■ Problem:
Everything in the records below except the pictures must be written out exactly.
[Provided data — start]
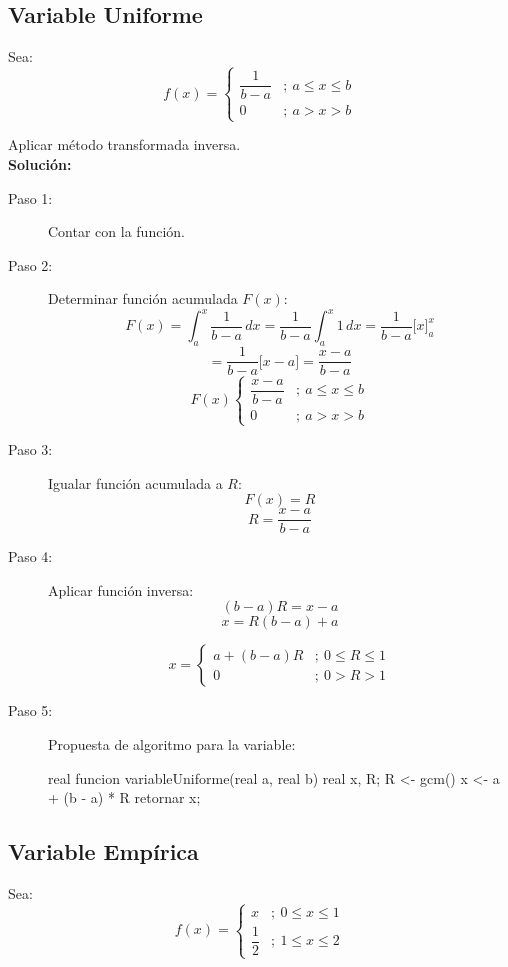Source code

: \documentclass{article}
\begin{document}
\subsection{Variable Uniforme}
Sea:
$$f(x)=\begin{cases}\dfrac{1}{b-a} &;\ a \leq x \leq b \\ 0 &;\ a > x > b\end{cases}$$

Aplicar método transformada inversa.\\
\textbf{Solución:}

\begin{description}
    \item[Paso 1:] Contar con la función.

    \item[Paso 2:] Determinar función acumulada $F(x)$:
    $$ F(x) = \int_a^x \frac{1}{b-a}\,dx = \frac{1}{b-a}\int_a^x 1\,dx = \frac{1}{b-a}\Big[x\Big]_a^x $$
    $$ = \frac{1}{b-a}\Big[x - a\Big] = \frac{x-a}{b-a} $$
    $$F(x)\begin{cases}\dfrac{x-a}{b-a} &;\ a \leq x \leq b \\ 0 &;\ a > x > b\end{cases}$$

    \item[Paso 3:] Igualar función acumulada a $R$:
    $$ F(x) = R $$
    $$ R = \frac{x-a}{b-a} $$

    \item[Paso 4:] Aplicar función inversa:
    $$ (b-a)R = x - a $$
    $$ x = R(b-a) + a $$
    
    $$x = \begin{cases} a+(b-a)R &;\ 0 \leq R \leq 1 \\ 0 &;\ 0 > R > 1\end{cases}$$

    \item[Paso 5:] Propuesta de algoritmo para la variable:
    \begin{Algoritmo}{}
real funcion variableUniforme(real a, real b){
    real x, R;
    R <- gcm()
    x <- a + (b - a) * R
    retornar x;
}
    \end{Algoritmo}
\end{description}

\subsection{Variable Empírica}
Sea:
$$f(x)=\begin{cases}x &;\ 0 \leq x \leq 1 \\ \dfrac{1}{2} &;\ 1 \leq x \leq 2\end{cases}$$
\end{document}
[Provided data — finish]
■ Response area:
Source code

: \documentclass{article}
\begin{document}
\subsection{Variable Uniforme}
Sea:
$$f(x)=\begin{cases}\dfrac{1}{b-a} &;\ a \leq x \leq b \\ 0 &;\ a > x > b\end{cases}$$

Aplicar método transformada inversa.\\
\textbf{Solución:}

\begin{description}
    \item[Paso 1:] Contar con la función.

    \item[Paso 2:] Determinar función acumulada $F(x)$:
    $$ F(x) = \int_a^x \frac{1}{b-a}\,dx = \frac{1}{b-a}\int_a^x 1\,dx = \frac{1}{b-a}\Big[x\Big]_a^x $$
    $$ = \frac{1}{b-a}\Big[x - a\Big] = \frac{x-a}{b-a} $$
    $$F(x)\begin{cases}\dfrac{x-a}{b-a} &;\ a \leq x \leq b \\ 0 &;\ a > x > b\end{cases}$$

    \item[Paso 3:] Igualar función acumulada a $R$:
    $$ F(x) = R $$
    $$ R = \frac{x-a}{b-a} $$

    \item[Paso 4:] Aplicar función inversa:
    $$ (b-a)R = x - a $$
    $$ x = R(b-a) + a $$
    
    $$x = \begin{cases} a+(b-a)R &;\ 0 \leq R \leq 1 \\ 0 &;\ 0 > R > 1\end{cases}$$

    \item[Paso 5:] Propuesta de algoritmo para la variable:
    \begin{Algoritmo}{}
real funcion variableUniforme(real a, real b){
    real x, R;
    R <- gcm()
    x <- a + (b - a) * R
    retornar x;
}
    \end{Algoritmo}
\end{description}

\subsection{Variable Empírica}
Sea:
$$f(x)=\begin{cases}x &;\ 0 \leq x \leq 1 \\ \dfrac{1}{2} &;\ 1 \leq x \leq 2\end{cases}$$
\end{document}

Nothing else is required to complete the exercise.